- Opening Delimiter -

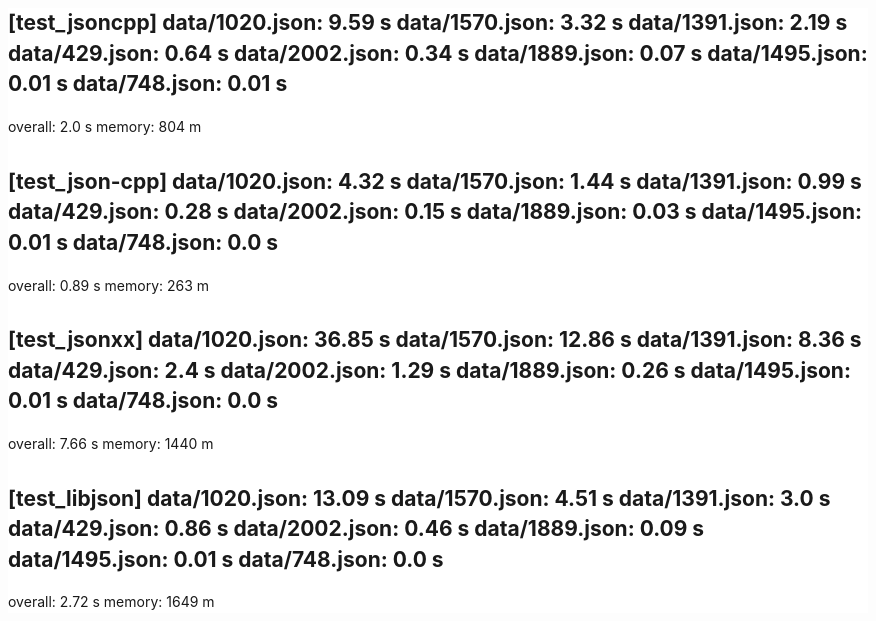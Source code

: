 [test_jsoncpp]
data/1020.json: 9.59 s
data/1570.json: 3.32 s
data/1391.json: 2.19 s
data/429.json:  0.64 s
data/2002.json: 0.34 s
data/1889.json: 0.07 s
data/1495.json: 0.01 s
data/748.json:  0.01 s
---
overall: 2.0 s
 memory: 804 m

[test_json-cpp]
data/1020.json: 4.32 s
data/1570.json: 1.44 s
data/1391.json: 0.99 s
data/429.json:  0.28 s
data/2002.json: 0.15 s
data/1889.json: 0.03 s
data/1495.json: 0.01 s
data/748.json:  0.0 s
---
overall: 0.89 s
 memory: 263 m

[test_jsonxx]
data/1020.json: 36.85 s
data/1570.json: 12.86 s
data/1391.json: 8.36 s
data/429.json:  2.4 s
data/2002.json: 1.29 s
data/1889.json: 0.26 s
data/1495.json: 0.01 s
data/748.json:  0.0 s
---
overall: 7.66 s
 memory: 1440 m

[test_libjson]
data/1020.json: 13.09 s
data/1570.json: 4.51 s
data/1391.json: 3.0 s
data/429.json:  0.86 s
data/2002.json: 0.46 s
data/1889.json: 0.09 s
data/1495.json: 0.01 s
data/748.json:  0.0 s
---
overall: 2.72 s
 memory: 1649 m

- Closing Delimiter -

- Instructions for the task
Nothing but the lines with "memory" should be returned, copied from the entries above.

- Reply
 memory: 804 m
 memory: 263 m
 memory: 1440 m
 memory: 1649 m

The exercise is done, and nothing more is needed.